Alain, Eléments de philosophie, I, chapitre 1.
@
« De l’origine de notre notion de « connaissance ». L’explication
suivante m’a été suggérée dans la rue : j’entendais un homme du peuple
dire : « il m’a reconnu » - et je me demandais aussitôt : qu’est-ce que
le peuple peut bien entendre par connaissance ? Que veut-il, quand il
veut de la « connaissance » ? Rien d’autre que ceci : ramener quelque
chose d’étranger à quelque chose de connu. (…) Le connu signifie : ce à
quoi nous sommes assez habitués pour ne plus nous en étonner, notre vie
quotidienne, une règle quelconque dans laquelle nous serions engagés,
toute chose familière enfin : - qu’est-ce à dire ? Notre besoin de
connaissance ne serait-il pas justement ce besoin de déjà-connu ? La
volonté de trouver parmi tout ce qu’il y a d’étranger, d’extraordinaire,
de douteux, quelque chose qui ne soit plus pour nous un sujet
d’inquiétude ? Ne serait-ce pas l’instinct de la crainte qui nous incite
à connaître ?»
F. Nietzsche, Le gai savoir, V, § 355.
- Début du film (générique jusqu'à présentation cour immeuble et Jeff)

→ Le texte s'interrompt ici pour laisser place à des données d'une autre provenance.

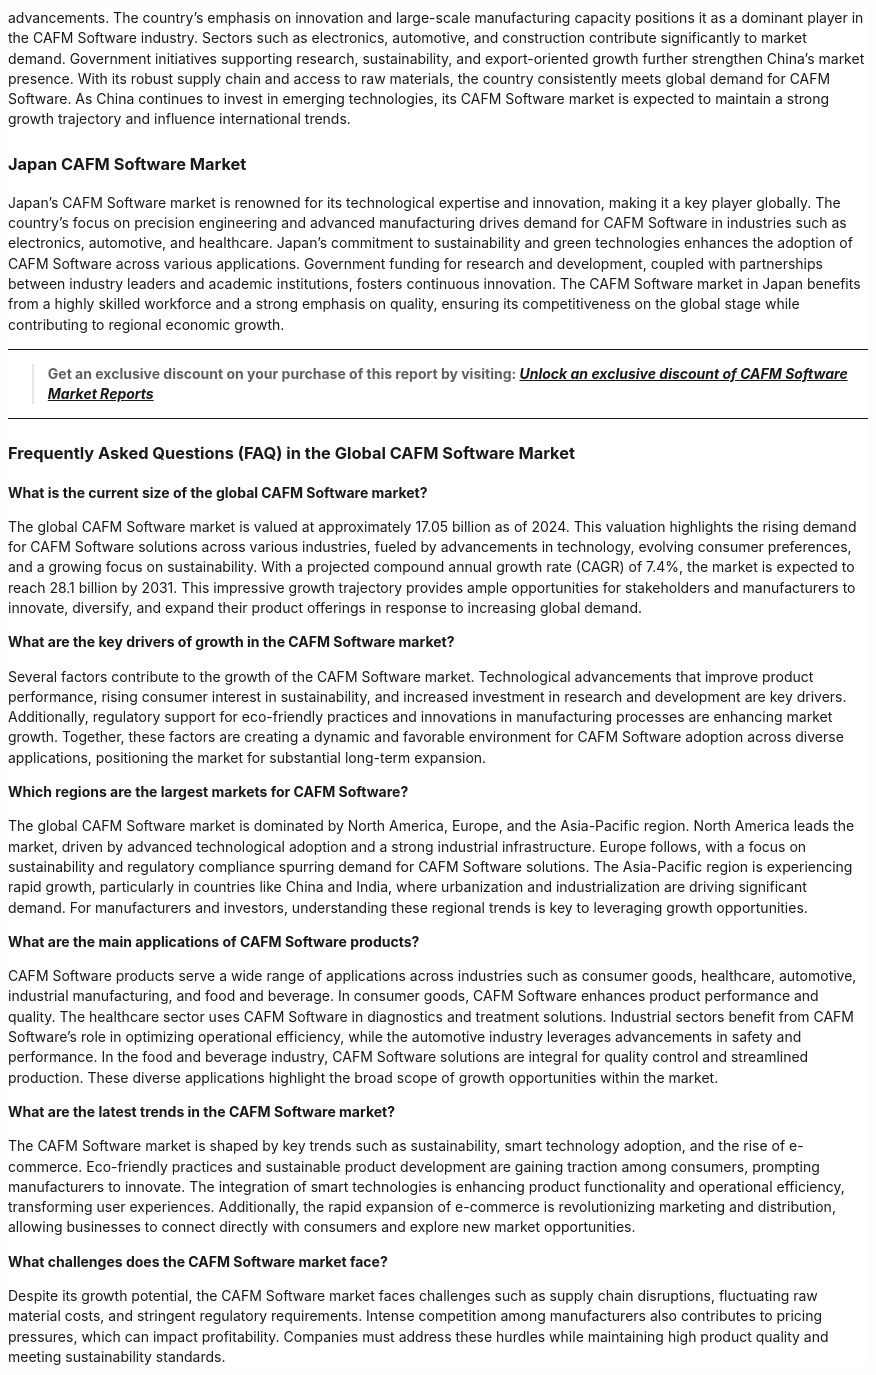 advancements. The country&rsquo;s emphasis on innovation and large-scale manufacturing capacity positions it as a dominant player in the CAFM Software industry. Sectors such as electronics, automotive, and construction contribute significantly to market demand. Government initiatives supporting research, sustainability, and export-oriented growth further strengthen China&rsquo;s market presence. With its robust supply chain and access to raw materials, the country consistently meets global demand for CAFM Software. As China continues to invest in emerging technologies, its CAFM Software market is expected to maintain a strong growth trajectory and influence international trends.</p><h3>Japan CAFM Software Market</h3><p>Japan&rsquo;s CAFM Software market is renowned for its technological expertise and innovation, making it a key player globally. The country&rsquo;s focus on precision engineering and advanced manufacturing drives demand for CAFM Software in industries such as electronics, automotive, and healthcare. Japan&rsquo;s commitment to sustainability and green technologies enhances the adoption of CAFM Software across various applications. Government funding for research and development, coupled with partnerships between industry leaders and academic institutions, fosters continuous innovation. The CAFM Software market in Japan benefits from a highly skilled workforce and a strong emphasis on quality, ensuring its competitiveness on the global stage while contributing to regional economic growth.</p><hr /><blockquote><p><strong>Get an exclusive discount on your purchase of this report by visiting: <em><a href="://marketresearchpulse.com/ask-for-discount/89369?utm_source=Github&amp;utm_medium=029">Unlock an exclusive discount of CAFM Software Market Reports</a></em>&nbsp;</strong></p></blockquote><hr /><h3>Frequently Asked Questions (FAQ) in the Global CAFM Software Market</h3><p><strong>What is the current size of the global CAFM Software market?</strong></p><p>The global CAFM Software market is valued at approximately 17.05 billion as of 2024. This valuation highlights the rising demand for CAFM Software solutions across various industries, fueled by advancements in technology, evolving consumer preferences, and a growing focus on sustainability. With a projected compound annual growth rate (CAGR) of 7.4%, the market is expected to reach 28.1 billion by 2031. This impressive growth trajectory provides ample opportunities for stakeholders and manufacturers to innovate, diversify, and expand their product offerings in response to increasing global demand.</p><p><strong>What are the key drivers of growth in the CAFM Software market?</strong></p><p>Several factors contribute to the growth of the CAFM Software market. Technological advancements that improve product performance, rising consumer interest in sustainability, and increased investment in research and development are key drivers. Additionally, regulatory support for eco-friendly practices and innovations in manufacturing processes are enhancing market growth. Together, these factors are creating a dynamic and favorable environment for CAFM Software adoption across diverse applications, positioning the market for substantial long-term expansion.</p><p><strong>Which regions are the largest markets for CAFM Software?</strong></p><p>The global CAFM Software market is dominated by North America, Europe, and the Asia-Pacific region. North America leads the market, driven by advanced technological adoption and a strong industrial infrastructure. Europe follows, with a focus on sustainability and regulatory compliance spurring demand for CAFM Software solutions. The Asia-Pacific region is experiencing rapid growth, particularly in countries like China and India, where urbanization and industrialization are driving significant demand. For manufacturers and investors, understanding these regional trends is key to leveraging growth opportunities.</p><p><strong>What are the main applications of CAFM Software products?</strong></p><p>CAFM Software products serve a wide range of applications across industries such as consumer goods, healthcare, automotive, industrial manufacturing, and food and beverage. In consumer goods, CAFM Software enhances product performance and quality. The healthcare sector uses CAFM Software in diagnostics and treatment solutions. Industrial sectors benefit from CAFM Software&rsquo;s role in optimizing operational efficiency, while the automotive industry leverages advancements in safety and performance. In the food and beverage industry, CAFM Software solutions are integral for quality control and streamlined production. These diverse applications highlight the broad scope of growth opportunities within the market.</p><p><strong>What are the latest trends in the CAFM Software market?</strong></p><p>The CAFM Software market is shaped by key trends such as sustainability, smart technology adoption, and the rise of e-commerce. Eco-friendly practices and sustainable product development are gaining traction among consumers, prompting manufacturers to innovate. The integration of smart technologies is enhancing product functionality and operational efficiency, transforming user experiences. Additionally, the rapid expansion of e-commerce is revolutionizing marketing and distribution, allowing businesses to connect directly with consumers and explore new market opportunities.</p><p><strong>What challenges does the CAFM Software market face?</strong></p><p>Despite its growth potential, the CAFM Software market faces challenges such as supply chain disruptions, fluctuating raw material costs, and stringent regulatory requirements. Intense competition among manufacturers also contributes to pricing pressures, which can impact profitability. Companies must address these hurdles while maintaining high product quality and meeting sustainability standards.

- Les allées et venues du voisin d'en face (rêve éveillé)
Hitchcock, créateur de forme. La perfectibilité de la perception.
Film sur l'essence même du cinéma, Fenêtre sur cour
nous invite, en tant que spectateur, à nous immerger au cœur de notre
imaginaire et à le questionner. Jeff, photographe cloué dans un fauteuil
suite à un accident, est l’œil incarné du réalisateur. Il scrute le
paysage qui s'offre directement à lui (cour de son immeuble) et que sa
vision permet de mieux connaître et donc de reconnaître. Cette cour
(métaphore condensée de la vie quotidienne dans un lieu unique , telle
une scène de théâtre), est source de plusieurs "tableaux vivants"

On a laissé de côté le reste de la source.